Through the eyes of the narrator, the reader gets to know the story of Sawsan and Rashid, the narrator’s siblings, and their mother and uncle, Nizar. Despite the complexity of the narration, which jumps continuously back and forth in time, the novel is an enjoyable reading which keeps the reader entertained till the end.
No Knives in the Kitchens of this City is Khaled Khalifa’s fourth novel. It was awarded the Naguib Mahfouz Medal for Literature in 2013 and was shortlisted for the International Prize for Arabic Fiction in 2014. Like Khalifa’s previous novel, In Praise of Hatred, No Knives in the Kitchens of this City has been beautifully translated by Leri Price.

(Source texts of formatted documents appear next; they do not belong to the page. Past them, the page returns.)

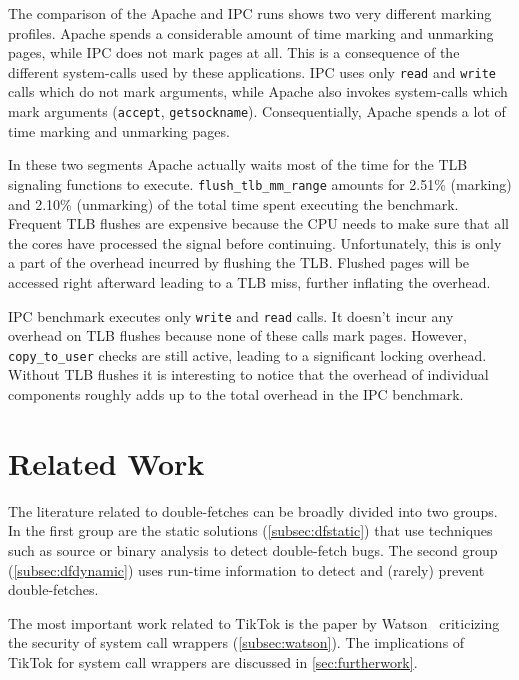 \documentclass[conference]{IEEEtran}
\newcommand{\sysname}{TikTok}
\begin{document}
The comparison of the Apache and IPC runs shows two very different marking
profiles. Apache spends a considerable amount of time marking and unmarking
pages, while IPC does not mark pages at all. This is a consequence of the
different system-calls used by these applications. IPC uses only \texttt{read}
and \texttt{write} calls which do not mark arguments, while Apache also invokes
system-calls which mark arguments (\texttt{accept}, \texttt{getsockname}).
Consequentially, Apache spends a lot of time marking and unmarking pages.

In these two segments Apache actually waits most of the time for the TLB
signaling functions to execute. \texttt{flush\_tlb\_mm\_range} amounts for
2.51\% (marking) and 2.10\% (unmarking) of the total time spent executing the
benchmark. Frequent TLB flushes are expensive because the CPU needs to make sure
that all the cores have processed the signal before continuing. Unfortunately,
this is only a part of the overhead incurred by flushing the TLB. Flushed pages
will be accessed right afterward leading to a TLB miss, further inflating the
overhead.

IPC benchmark executes only \texttt{write} and \texttt{read} calls. It doesn't
incur any overhead on TLB flushes because none of these calls mark pages.
However, \texttt{copy\_to\_user} checks are still
active, leading to a significant locking overhead. Without TLB flushes it is
interesting to notice that the overhead of individual components roughly adds
up to the total overhead in the IPC benchmark.


\section{Related Work}
\label{sec:relatedwork}

The literature related to double-fetches can be broadly divided into two groups.
In the first group are the static solutions (\autoref{subsec:dfstatic}) that use
techniques such as source or binary analysis to detect double-fetch bugs. The
second group (\autoref{subsec:dfdynamic}) uses run-time information to detect
and (rarely) prevent double-fetches.

The most important work related to \sysname{} is the paper by
Watson~\cite{watson2007exploiting} criticizing the security of system call
wrappers (\autoref{subsec:watson}). The implications of \sysname{} for system call
wrappers are discussed in \autoref{sec:furtherwork}.
\end{document}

The beginning of the story makes immediately clear that the matriarch of the family is a defeated character. She has challenged her family and renounced her social status to marry a man from a lower class who, after having four children with her, abandoned the family to move to America with another woman. She, however, does not seem to be particularly upset by this abandonment and believes that soon she will marry another man. On the other hand, what causes her a strong feeling of shame is having a disabled daughter, Suad, whom she hides away from the sight of her neighbours, afraid of their judgement. She waits for the young girl to die to be released from the shame and be able to put the pieces of her life back together. Contrary to her expectations, Suad’s death only contributes to the destruction of the family. Her other children, Sawsan, Rashid and the narrator, who were very fond of Suad, are extremely affected by her death and resent their mother for her behaviour towards the poor girl. The family links become weaker by the day, while the mother sinks into dementia, becoming everything she has always been ashamed of.

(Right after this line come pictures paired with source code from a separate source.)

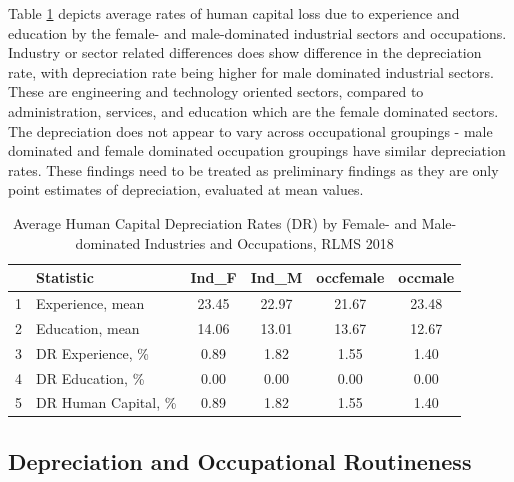 \documentclass[alpha-refs]{wiley-article-02b}
\begin{document}
Table \ref{tab:2.3} depicts average rates of human capital loss due to experience and education by the female- and male-dominated industrial sectors and occupations. Industry or sector related differences does show difference in the depreciation rate, with depreciation rate being higher for male dominated industrial sectors. These are engineering and technology oriented sectors, compared to administration, services, and education which are the female dominated sectors. The depreciation does not appear to vary across occupational groupings - male dominated and female dominated occupation groupings have similar depreciation rates. These findings need to be treated as preliminary findings as they are only point estimates of depreciation, evaluated at mean values. 

\begin{table}[htbp!]
	\centering 
	\caption{Average Human Capital Depreciation Rates (DR) by Female- and Male-dominated Industries and Occupations, RLMS 2018} 
	\label{tab:2.3} 
	\begin{tabular}{clcccc}
		\hline
		& \textbf{Statistic} &\textbf{Ind\_F}& \textbf{Ind\_M} & \textbf{occfemale} & \textbf{occmale} \\ 
		\hline
		1 & Experience, mean  & 23.45 & 22.97 & 21.67 & 23.48 \\ 
		2 & Education, mean & 14.06 & 13.01 & 13.67 & 12.67 \\ 
		\midrule
		3 & DR Experience, \% & 0.89 & 1.82 & 1.55 & 1.40 \\ 
		4 & DR Education, \% & 0.00 & 0.00 & 0.00 & 0.00 \\ 
		5 & DR Human Capital, \% & 0.89 & 1.82 & 1.55 & 1.40 \\ 
		\hline
	\end{tabular}
\end{table} 


\subsection{Depreciation and Occupational Routineness}
\end{document}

Sawsan, the rebel and beautiful sister of the narrator, joins the paratroopers and starts working as an informant for the regime. After falling in love with an officer, Munzir, she leaves for Dubai with him, hoping to become his wife. However, Munzir chooses to marry another woman and Sawsan has to return to Aleppo. Once back in Syria, she starts regretting her past, feeling shame for ruining the lives of many of her fellow students when working as an informant, and therefore decides to look for purification by living a more modest and secluded life.
Rashid, a talented musician, is at first glance the only character who has a chance of succeeding in life. He plays in his uncle’s band and lives a quiet life until the day he becomes involved with a fundamentalist group and leaves Syria to fight against the Americans in Iraq. Rashid sees in martyrdom the meaning of life and is eager to die for his faith and reach heaven. However, when the Americans capture him, afraid of being tortured, he declares a fake Christian identity and manages to escape. Back in Syria, Rashid is haunted by the shame of having denied his faith to save his life.
Nizar, the narrator’s gay uncle, is the only character whose defeat is not caused by his own choice but by the judgment of a society that has yet to understand and accept homosexuality. In his youth, after spending some time in jail accused of sodomy by his own family, he had moved to Beirut and enjoyed the relative freedom homosexuals had in Lebanon. Forced to return to Syria after running out of money and struggling to pursue his music career in Beirut, he moves back to Aleppo where he becomes a famous musician. Despite his success, he is unable to live the life he desires and dedicates most of his time to helping his sister and her family.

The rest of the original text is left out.